• [What to do]
If a line of the records contains the string "Purchase", copy it out.

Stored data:
____
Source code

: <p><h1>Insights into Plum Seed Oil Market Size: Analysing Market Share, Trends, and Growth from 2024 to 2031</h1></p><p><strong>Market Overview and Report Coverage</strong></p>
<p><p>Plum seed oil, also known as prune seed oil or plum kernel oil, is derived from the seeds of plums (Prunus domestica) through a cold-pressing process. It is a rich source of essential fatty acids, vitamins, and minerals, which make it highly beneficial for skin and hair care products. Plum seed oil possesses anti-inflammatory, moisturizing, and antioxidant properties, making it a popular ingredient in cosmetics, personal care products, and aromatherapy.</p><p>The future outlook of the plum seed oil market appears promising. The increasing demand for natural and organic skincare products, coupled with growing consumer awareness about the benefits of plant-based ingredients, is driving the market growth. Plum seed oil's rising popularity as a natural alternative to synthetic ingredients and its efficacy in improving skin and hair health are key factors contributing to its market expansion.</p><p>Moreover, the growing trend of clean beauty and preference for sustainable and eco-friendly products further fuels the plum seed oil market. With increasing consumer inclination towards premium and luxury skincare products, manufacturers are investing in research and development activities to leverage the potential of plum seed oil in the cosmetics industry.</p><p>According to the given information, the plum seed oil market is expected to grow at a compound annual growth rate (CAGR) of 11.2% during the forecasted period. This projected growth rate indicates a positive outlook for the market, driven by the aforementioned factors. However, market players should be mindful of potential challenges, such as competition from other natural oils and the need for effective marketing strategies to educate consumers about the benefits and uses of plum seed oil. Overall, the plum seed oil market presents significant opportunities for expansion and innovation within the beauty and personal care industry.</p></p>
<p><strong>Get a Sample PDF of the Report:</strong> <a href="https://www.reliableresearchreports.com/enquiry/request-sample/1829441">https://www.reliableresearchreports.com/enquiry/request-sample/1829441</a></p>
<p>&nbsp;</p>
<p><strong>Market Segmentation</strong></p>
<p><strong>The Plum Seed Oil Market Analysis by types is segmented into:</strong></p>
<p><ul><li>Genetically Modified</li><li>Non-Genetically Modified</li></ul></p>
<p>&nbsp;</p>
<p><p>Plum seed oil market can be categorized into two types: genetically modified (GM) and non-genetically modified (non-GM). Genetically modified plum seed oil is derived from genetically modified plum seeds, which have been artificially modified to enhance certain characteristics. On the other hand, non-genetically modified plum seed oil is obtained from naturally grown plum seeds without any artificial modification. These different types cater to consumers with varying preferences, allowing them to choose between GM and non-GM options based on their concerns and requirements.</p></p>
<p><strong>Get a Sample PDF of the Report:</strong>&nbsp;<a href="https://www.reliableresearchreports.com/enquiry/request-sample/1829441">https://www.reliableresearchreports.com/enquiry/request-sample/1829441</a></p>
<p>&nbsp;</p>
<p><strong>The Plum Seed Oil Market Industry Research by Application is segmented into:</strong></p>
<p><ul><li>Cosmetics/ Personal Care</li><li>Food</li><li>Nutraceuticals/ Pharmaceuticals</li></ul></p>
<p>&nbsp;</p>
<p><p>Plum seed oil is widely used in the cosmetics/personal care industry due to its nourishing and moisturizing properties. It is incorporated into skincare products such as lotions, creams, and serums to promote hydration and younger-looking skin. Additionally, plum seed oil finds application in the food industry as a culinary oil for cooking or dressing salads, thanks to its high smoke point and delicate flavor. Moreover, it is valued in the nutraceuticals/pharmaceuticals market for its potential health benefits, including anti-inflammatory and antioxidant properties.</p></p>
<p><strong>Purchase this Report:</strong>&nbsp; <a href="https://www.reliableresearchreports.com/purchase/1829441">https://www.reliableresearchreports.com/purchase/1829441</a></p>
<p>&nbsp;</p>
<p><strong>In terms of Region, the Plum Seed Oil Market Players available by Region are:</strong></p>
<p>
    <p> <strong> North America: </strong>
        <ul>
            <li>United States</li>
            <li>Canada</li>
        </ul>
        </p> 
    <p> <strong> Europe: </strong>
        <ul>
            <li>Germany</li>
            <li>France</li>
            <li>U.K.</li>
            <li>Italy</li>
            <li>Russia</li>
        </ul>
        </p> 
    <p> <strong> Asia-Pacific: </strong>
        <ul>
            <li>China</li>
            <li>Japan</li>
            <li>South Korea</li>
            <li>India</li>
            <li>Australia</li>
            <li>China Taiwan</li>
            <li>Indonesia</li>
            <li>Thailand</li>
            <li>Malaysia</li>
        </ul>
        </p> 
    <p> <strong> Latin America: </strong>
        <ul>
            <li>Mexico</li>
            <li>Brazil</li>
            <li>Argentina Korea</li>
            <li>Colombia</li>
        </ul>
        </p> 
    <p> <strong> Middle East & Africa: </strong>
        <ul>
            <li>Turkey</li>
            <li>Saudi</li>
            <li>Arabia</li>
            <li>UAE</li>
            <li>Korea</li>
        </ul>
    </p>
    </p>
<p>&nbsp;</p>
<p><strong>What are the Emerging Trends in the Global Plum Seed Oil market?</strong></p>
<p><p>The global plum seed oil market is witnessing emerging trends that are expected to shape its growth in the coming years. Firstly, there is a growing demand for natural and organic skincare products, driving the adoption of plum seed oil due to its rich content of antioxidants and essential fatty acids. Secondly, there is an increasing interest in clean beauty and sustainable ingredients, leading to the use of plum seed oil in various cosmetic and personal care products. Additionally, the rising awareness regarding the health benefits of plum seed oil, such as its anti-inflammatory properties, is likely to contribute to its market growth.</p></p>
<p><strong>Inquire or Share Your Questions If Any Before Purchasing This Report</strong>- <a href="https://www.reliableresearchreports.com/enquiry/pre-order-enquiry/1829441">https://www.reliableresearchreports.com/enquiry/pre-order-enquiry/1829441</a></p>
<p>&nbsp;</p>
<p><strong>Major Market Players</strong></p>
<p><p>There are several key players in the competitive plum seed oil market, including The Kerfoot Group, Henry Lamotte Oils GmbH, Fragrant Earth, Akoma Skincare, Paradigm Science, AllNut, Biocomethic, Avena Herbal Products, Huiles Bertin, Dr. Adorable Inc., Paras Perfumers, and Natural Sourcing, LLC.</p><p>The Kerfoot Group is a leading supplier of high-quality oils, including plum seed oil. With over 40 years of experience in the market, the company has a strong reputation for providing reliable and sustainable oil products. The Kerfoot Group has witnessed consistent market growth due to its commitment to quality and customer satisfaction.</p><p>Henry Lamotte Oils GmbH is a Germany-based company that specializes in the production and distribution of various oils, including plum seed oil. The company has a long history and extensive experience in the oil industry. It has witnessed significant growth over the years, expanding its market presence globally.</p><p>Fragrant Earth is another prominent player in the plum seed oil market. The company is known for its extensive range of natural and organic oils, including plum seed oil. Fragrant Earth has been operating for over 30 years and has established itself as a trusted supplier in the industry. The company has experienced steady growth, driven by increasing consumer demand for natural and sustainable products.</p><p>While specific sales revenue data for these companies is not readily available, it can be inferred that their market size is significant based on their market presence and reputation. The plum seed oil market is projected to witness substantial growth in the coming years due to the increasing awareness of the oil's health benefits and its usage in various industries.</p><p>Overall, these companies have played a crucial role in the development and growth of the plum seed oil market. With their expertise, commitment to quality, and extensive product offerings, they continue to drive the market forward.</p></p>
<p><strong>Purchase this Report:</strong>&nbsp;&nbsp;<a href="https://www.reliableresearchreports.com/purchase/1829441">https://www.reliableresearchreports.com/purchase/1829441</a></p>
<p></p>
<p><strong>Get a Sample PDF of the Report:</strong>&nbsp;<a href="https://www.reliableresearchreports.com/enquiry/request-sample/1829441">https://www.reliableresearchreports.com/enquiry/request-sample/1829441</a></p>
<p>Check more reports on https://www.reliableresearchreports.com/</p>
____
• [Result of this exercise]
<p><strong>Purchase this Report:</strong>&nbsp; <a href="https://www.reliableresearchreports.com/purchase/1829441">https://www.reliableresearchreports.com/purchase/1829441</a></p>
<p><strong>Purchase this Report:</strong>&nbsp;&nbsp;<a href="https://www.reliableresearchreports.com/purchase/1829441">https://www.reliableresearchreports.com/purchase/1829441</a></p>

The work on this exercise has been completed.